Thursday, May 28, 2026

 

Multinational firms drive growth but can come with steep environmental costs, study finds



Tracking firms across borders reveals ripple effects on forests, crops and local economies




University of British Columbia





Multinational companies can boost local economies but often come with higher environmental costs than domestic firms, according to new research by UBC faculty of land and food systems associate professor Dr. Frederik Noack in Nature Climate Change. Based on data from across Africa, the study links multinational activity to greater deforestation and biodiversity loss, even as it drives economic growth.

We spoke to Dr. Noack about the findings.

What were you trying to understand through this research?

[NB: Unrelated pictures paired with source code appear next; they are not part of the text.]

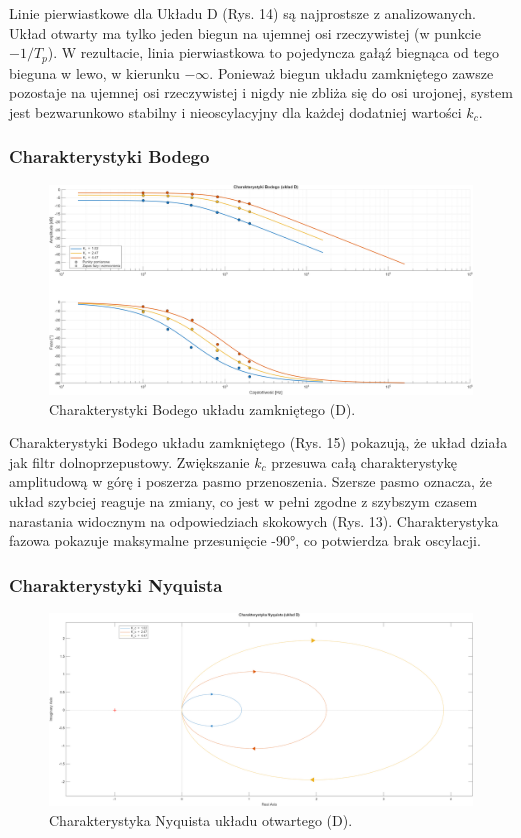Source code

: \documentclass[12pt,a4paper]{article}
\begin{document}
	Linie pierwiastkowe dla Układu D (Rys. 14) są najprostsze z analizowanych. Układ otwarty ma tylko jeden biegun na ujemnej osi rzeczywistej (w punkcie $-1/T_p$). W rezultacie, linia pierwiastkowa to pojedyncza gałąź biegnąca od tego bieguna w lewo, w kierunku $-\infty$. Ponieważ biegun układu zamkniętego zawsze pozostaje na ujemnej osi rzeczywistej i nigdy nie zbliża się do osi urojonej, system jest bezwarunkowo stabilny i nieoscylacyjny dla każdej dodatniej wartości $k_c$.
	
	\subsubsection{Charakterystyki Bodego}
	
	\begin{figure}[H]
		\centering
		\includegraphics[width=1\linewidth]{zdjecia/Bode_ukladD.png}
		\caption{Charakterystyki Bodego układu zamkniętego (D).}
		\label{fig:Bode_ukladD}
	\end{figure}
	
	Charakterystyki Bodego układu zamkniętego (Rys. 15) pokazują, że układ działa jak filtr dolnoprzepustowy. Zwiększanie $k_c$ przesuwa całą charakterystykę amplitudową w górę i poszerza pasmo przenoszenia. Szersze pasmo oznacza, że układ szybciej reaguje na zmiany, co jest w pełni zgodne z szybszym czasem narastania widocznym na odpowiedziach skokowych (Rys. 13). Charakterystyka fazowa pokazuje maksymalne przesunięcie -90°, co potwierdza brak oscylacji.
	
	\subsubsection{Charakterystyki Nyquista}
	
	\begin{figure}[H]
		\centering
		\includegraphics[width=0.8\linewidth]{zdjecia/NQ_ukladD.png}
		\caption{Charakterystyka Nyquista układu otwartego (D).}
		\label{fig:NQ_ukladD}
	\end{figure}
	
\end{document}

There’s a long-running debate about multinational firms. Some argue they bring investment, jobs and new technologies. Others say they shift environmentally harmful activities to countries with weaker regulation.

The challenge is that firms go where resources and opportunities exist. If environmental damage occurs where they operate, it’s not clear whether they caused it or simply followed it.

We wanted to isolate that effect: what actually happens when multinational activity increases, all else equal? We tracked multinational firms through their global networks and looked at how shocks to their headquarters—like changes in access to credit—affect how much they expand abroad. Because those changes are unrelated to local conditions, they gave us a way to isolate what happens to the environment when multinational activity increases.

What did you find?

We found a clear pattern: as multinational firms expand, environmental damage increases.

Using data across Africa, we linked millions of firms to satellite measurements of forest cover and land use. Areas with more multinational activity saw about 24 per cent more deforestation, along with declines in forest cover. We also see a 0.6-per-cent drop in crop diversity, a key indicator of biodiversity and food security. These effects also persist over time.

There are economic gains as well. Each new multinational affiliate increases local GDP by about 0.3 per cent—roughly $106 million.

But those gains come with significant environmental costs. The associated forest loss is equivalent to about 10,200 hectares per additional affiliate, and when accounting for carbon emissions and related damage, the cost is roughly $693 million—several times larger than the economic gains.

How do multinationals compare to domestic firms?

Even after accounting for size and activity, multinational firms have a much larger environmental impact than domestic firms.

This is partly because multinational firms are more concentrated in sectors like mining, large-scale agriculture and manufacturing—activities that reshape land and ecosystems.

Another reason is that because these firms operate across countries, they can shift production to places with less stringent environmental rules, known as the “pollution haven” effect. So, multinationals may be especially harmful to the environment in the least regulated places.

We see clear evidence of this: stronger regulation is associated with lower impacts, while weaker regulation is linked to higher environmental damage.

What do these findings mean beyond Africa?

While the study focused on Africa, the underlying mechanism applies more broadly: multinational firms respond to differences in environmental regulation across countries.

For countries, including Canada, this suggests that stronger environmental standards don’t necessarily stop investment, but they do shape the kind of investment a country attracts. Stricter rules can reduce the likelihood of attracting the most environmentally damaging activities.

At the same time, governments often worry that stricter regulation will put them at a disadvantage. One way to address that is through policies like those used in the European Union, where some imports—such as agricultural products or fish—must meet sustainability standards, including limits on deforestation. Products that don’t meet those standards cannot enter the market. This reduces the incentive for firms to relocate production to avoid environmental rules, because they still have to meet those standards to sell their goods.

The broader takeaway is that attracting investment and protecting the environment are not mutually exclusive—but the outcome depends on how policies are designed.